### [Work request]
Please work out the number of lines in the following material that include "окно", and reply with only that number.

### [Material supplied]

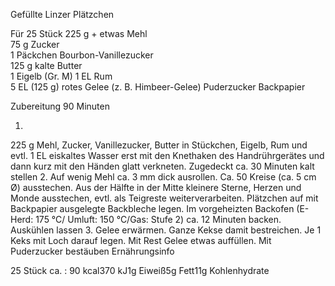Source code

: Gefüllte Linzer Plätzchen

Für 25 Stück
225 g   + etwas Mehl  
75 g Zucker  
1 Päckchen   Bourbon-Vanillezucker  
125 g kalte Butter  
1 Eigelb (Gr. M) 
1 EL   Rum  
5 EL (125 g)  rotes Gelee (z. B. Himbeer-Gelee) 
Puderzucker 
Backpapier 


Zubereitung
90 Minuten
   
1.
225 g Mehl, Zucker, Vanillezucker, Butter in Stückchen, Eigelb, Rum und evtl. 1 EL eiskaltes Wasser erst mit den Knethaken des Handrührgerätes und dann kurz mit den Händen glatt verkneten. Zugedeckt ca. 30 Minuten kalt stellen
2.
Auf wenig Mehl ca. 3 mm dick ausrollen. Ca. 50 Kreise (ca. 5 cm Ø) ausstechen. Aus der Hälfte in der Mitte kleinere Sterne, Herzen und Monde ausstechen, evtl. als Teigreste weiterverarbeiten. Plätzchen auf mit Backpapier ausgelegte Backbleche legen. Im vorgeheizten Backofen (E-Herd: 175 °C/ Umluft: 150 °C/Gas: Stufe 2) ca. 12 Minuten backen. Auskühlen lassen
3.
Gelee erwärmen. Ganze Kekse damit bestreichen. Je 1 Keks mit Loch darauf legen. Mit Rest Gelee etwas auffüllen. Mit Puderzucker bestäuben
Ernährungsinfo

25 Stück ca. :
90 kcal370 kJ1g Eiweiß5g Fett11g Kohlenhydrate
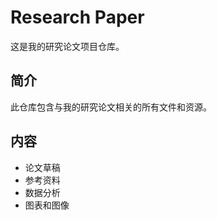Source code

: # Research Paper

这是我的研究论文项目仓库。

## 简介

此仓库包含与我的研究论文相关的所有文件和资源。

## 内容

- 论文草稿
- 参考资料
- 数据分析
- 图表和图像 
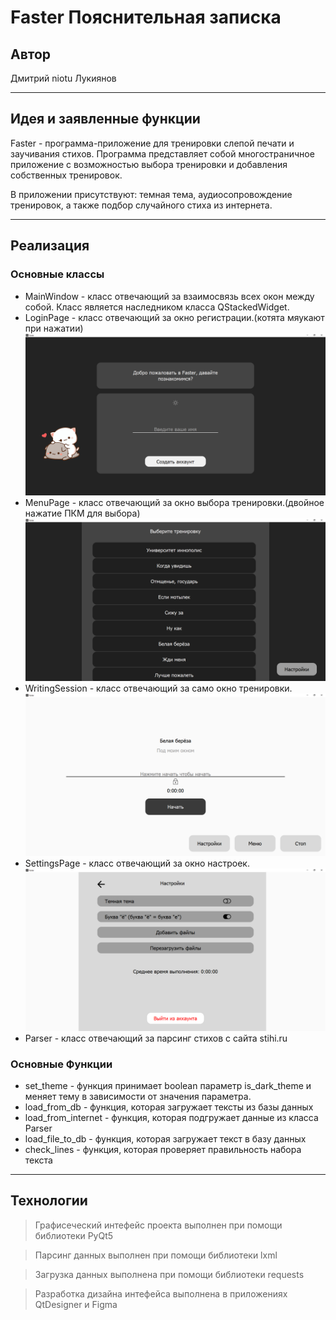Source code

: # Faster Пояснительная записка
## Автор ##
Дмитрий niotu Лукиянов
***
## Идея и заявленные функции ##

Faster - программа-приложение для тренировки слепой печати и заучивания стихов.
Программа представляет собой многостраничное приложение с возможностью выбора тренировки и добавления собственных тренировок.

В приложении присутствуют: темная тема, аудиосопровождение тренировок, а также подбор случайного стиха из интернета.
***
## Реализация ##

### Основные классы ###
* MainWindow - класс отвечающий за взаимосвязь всех окон между собой. Класс является наследником класса QStackedWidget.
* LoginPage - класс отвечающий за  окно регистрации.(котята мяукают при нажатии)
![img.png](exp_note_pics/img.png)
* MenuPage - класс отвечающий за окно выбора тренировки.(двойное нажатие ПКМ для выбора)
![img_1.png](exp_note_pics/img_1.png)
* WritingSession - класс отвечающий за само окно тренировки.
![img.png](exp_note_pics/img_2.png)
* SettingsPage - класс отвечающий за окно настроек.
![img.png](exp_note_pics/img_3.png)
* Parser - класс отвечающий за парсинг стихов с сайта stihi.ru
### Основные Функции ###
* set_theme - функция принимает boolean параметр is_dark_theme и меняет тему в зависимости от значения параметра.
* load_from_db - функция, которая загружает тексты из базы данных 
* load_from_internet - функция, которая подгружает данные из класса Parser
* load_file_to_db - функция, которая загружает текст в базу данных
* check_lines - функция, которая проверяет правильность набора текста 
***
## Технологии ##
> Графисеческий интефейс проекта выполнен при помощи библиотеки PyQt5

> Парсинг данных выполнен при помощи библиотеки lxml

> Загрузка данных выполнена при помощи библиотеки requests 

> Разработка дизайна интефейса выполнена в приложениях QtDesigner и Figma
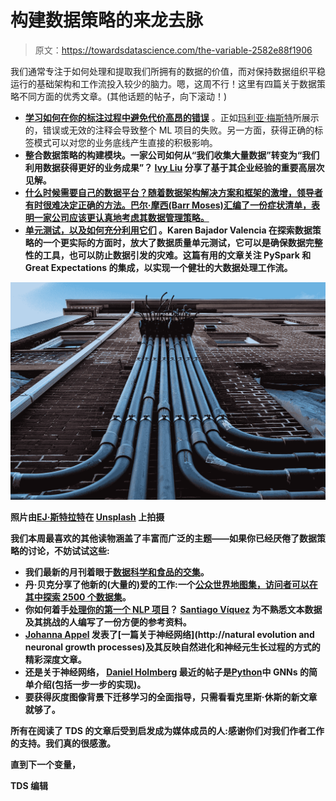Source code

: # 构建数据策略的来龙去脉

> 原文：<https://towardsdatascience.com/the-variable-2582e88f1906>

我们通常专注于如何处理和提取我们所拥有的数据的价值，而对保持数据组织平稳运行的基础架构和工作流投入较少的脑力。嗯，这周不行！这里有四篇关于数据策略不同方面的优秀文章。(其他话题的帖子，向下滚动！)

*   [**学习如何在你的标注过程中避免代价高昂的错误**](/avoiding-top-pitfalls-in-annotation-projects-a3165c5e278f) 。正如[玛利亚·梅斯特](https://medium.com/u/7e4830fd2369?source=post_page-----2582e88f1906--------------------------------)所展示的，错误或无效的注释会导致整个 ML 项目的失败。另一方面，获得正确的标签模式可以对您的业务底线产生直接的积极影响。
*   </connect-the-dots-in-data-strategy-56f65a1e63a5>**整合数据策略的构建模块。一家公司如何从“我们收集大量数据”转变为“我们利用数据获得更好的业务成果”？ [Ivy Liu](https://medium.com/u/71fa5614d897?source=post_page-----2582e88f1906--------------------------------) 分享了基于其企业经验的重要高层次见解。**
*   **[**什么时候需要自己的数据平台？随着数据架构解决方案和框架的激增，领导者有时很难决定正确的方法。巴尔·摩西(Barr Moses)汇编了一份症状清单，表明一家公司应该更认真地考虑其数据管理策略。**](/building-a-data-platform-7-signs-its-time-to-invest-in-data-quality-c0822a9c2177)**
*   **[**单元测试，以及如何充分利用它们**](/data-quality-unit-tests-in-pyspark-using-great-expectations-e2e2c0a2c102) 。Karen Bajador Valencia 在探索数据策略的一个更实际的方面时，放大了数据质量单元测试，它可以是确保数据完整性的工具，也可以防止数据引发的灾难。这篇有用的文章关注 PySpark 和 Great Expectations 的集成，以实现一个健壮的大数据处理工作流。**

**![](img/330146377af2c45236511882c97954a5.png)**

**照片由[EJ·斯特拉特](https://unsplash.com/@xoforoct?utm_source=medium&utm_medium=referral)在 [Unsplash](https://unsplash.com?utm_source=medium&utm_medium=referral) 上拍摄**

**我们本周最喜欢的其他读物涵盖了丰富而广泛的主题——如果你已经厌倦了数据策略的讨论，不妨试试这些:**

*   **我们最新的月刊着眼于[数据科学和食品的交集](/march-edition-data-and-the-food-we-eat-56a2861c8b0c)。**
*   **丹·贝克分享了他新的(大量的)爱的工作:一个[公众世界地图集，访问者可以在其中探索 2500 个数据集](/ive-built-a-public-world-atlas-with-2-500-datasets-to-explore-8b9ae799e345)。**
*   **你如何着手[处理你的第一个 NLP 项目](/approaching-your-first-nlp-project-7f3df530d350)？ [Santiago Víquez](https://medium.com/u/85c82fdad717?source=post_page-----2582e88f1906--------------------------------) 为不熟悉文本数据及其挑战的人编写了一份方便的参考资料。**
*   **[Johanna Appel](https://medium.com/u/ede7381126aa?source=post_page-----2582e88f1906--------------------------------) 发表了[一篇关于神经网络](http://natural evolution and neuronal growth processes)及其反映自然进化和神经元生长过程的方式的精彩深度文章。**
*   **还是关于神经网络， [Daniel Holmberg](https://medium.com/u/2d27baf27007?source=post_page-----2582e88f1906--------------------------------) 最近的帖子是[Python](/graph-neural-networks-in-python-c310c7c18c83)中 GNNs 的简单介绍(包括一步一步的实现)。**
*   **要获得灰度图像背景下迁移学习的全面指导，只需看看克里斯·休斯的新文章就够了。**

**所有在阅读了 TDS 的文章后受到启发成为媒体成员的人:感谢你们对我们作者工作的支持。我们真的很感激。**

**直到下一个变量，**

**TDS 编辑**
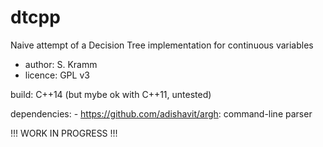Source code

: # dtcpp
Naive attempt of a Decision Tree implementation for continuous variables

* author: S. Kramm
* licence: GPL v3

build: C++14 (but mybe ok with C++11, untested)

dependencies:
	- https://github.com/adishavit/argh: command-line parser

!!! WORK IN PROGRESS !!!

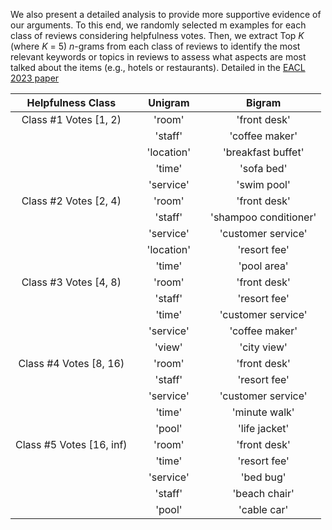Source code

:
We also present a detailed analysis to provide more supportive evidence of our arguments. To this end, we randomly selected m examples for each class of reviews considering helpfulness votes. Then, we extract Top $K$ (where $K$ = $5$) $n$-grams from each class of reviews to identify the most relevant keywords or topics in reviews to assess what aspects are most talked about the items (e.g., hotels or restaurants). Detailed in the [EACL 2023 paper](https://aclanthology.org/2023.findings-eacl.125/)




|       Helpfulness Class      |   |   Unigram  |   |         Bigram        |
|:----------------------------:|---|:----------:|---|:---------------------:|
|       Class #1 Votes [1, 2)  |   |   'room'   |   |      'front desk'     |
|                              |   |   'staff'  |   |     'coffee maker'    |
|                              |   | 'location' |   |   'breakfast buffet'  |
|                              |   |   'time'   |   |       'sofa bed'      |
|                              |   |  'service' |   |      'swim pool'      |
|       Class #2 Votes [2, 4)  |   |   'room'   |   |      'front desk'     |
|                              |   |   'staff'  |   | 'shampoo conditioner' |
|                              |   |  'service' |   |   'customer service'  |
|                              |   | 'location' |   |      'resort fee'     |
|                              |   |   'time'   |   |      'pool area'      |
|       Class #3 Votes [4, 8)  |   |   'room'   |   |      'front desk'     |
|                              |   |   'staff'  |   |      'resort fee'     |
|                              |   |   'time'   |   |   'customer service'  |
|                              |   |  'service' |   |     'coffee maker'    |
|                              |   |   'view'   |   |      'city view'      |
|      Class #4 Votes [8, 16)  |   |   'room'   |   |      'front desk'     |
|                              |   |   'staff'  |   |      'resort fee'     |
|                              |   |  'service' |   |   'customer service'  |
|                              |   |   'time'   |   |     'minute walk'     |
|                              |   |   'pool'   |   |     'life jacket'     |
|     Class #5 Votes [16, inf) |   |   'room'   |   |      'front desk'     |
|                              |   |   'time'   |   |      'resort fee'     |
|                              |   |  'service' |   |       'bed bug'       |
|                              |   |   'staff'  |   |     'beach chair'     |
|                              |   |   'pool'   |   |      'cable car'      |
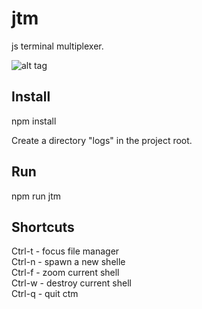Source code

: # jtm
js terminal multiplexer.

![alt tag](http://i.imgur.com/mEqR8u8.png)

Install
-------
npm install

Create a directory "logs" in the project root.

Run
---
npm run jtm

Shortcuts
---------
Ctrl-t - focus file manager  
Ctrl-n - spawn a new shelle  
Ctrl-f - zoom current shell  
Ctrl-w - destroy current shell  
Ctrl-q - quit ctm  
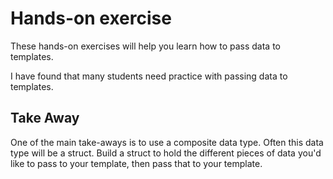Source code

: # Hands-on exercise

These hands-on exercises will help you learn how to pass data to templates.

I have found that many students need practice with passing data to templates.

## Take Away

One of the main take-aways is to use a composite data type. Often this data type will be a struct. Build a struct to hold the different pieces of data you'd like to pass to your template, then pass that to your template.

### [Exercise answer]
4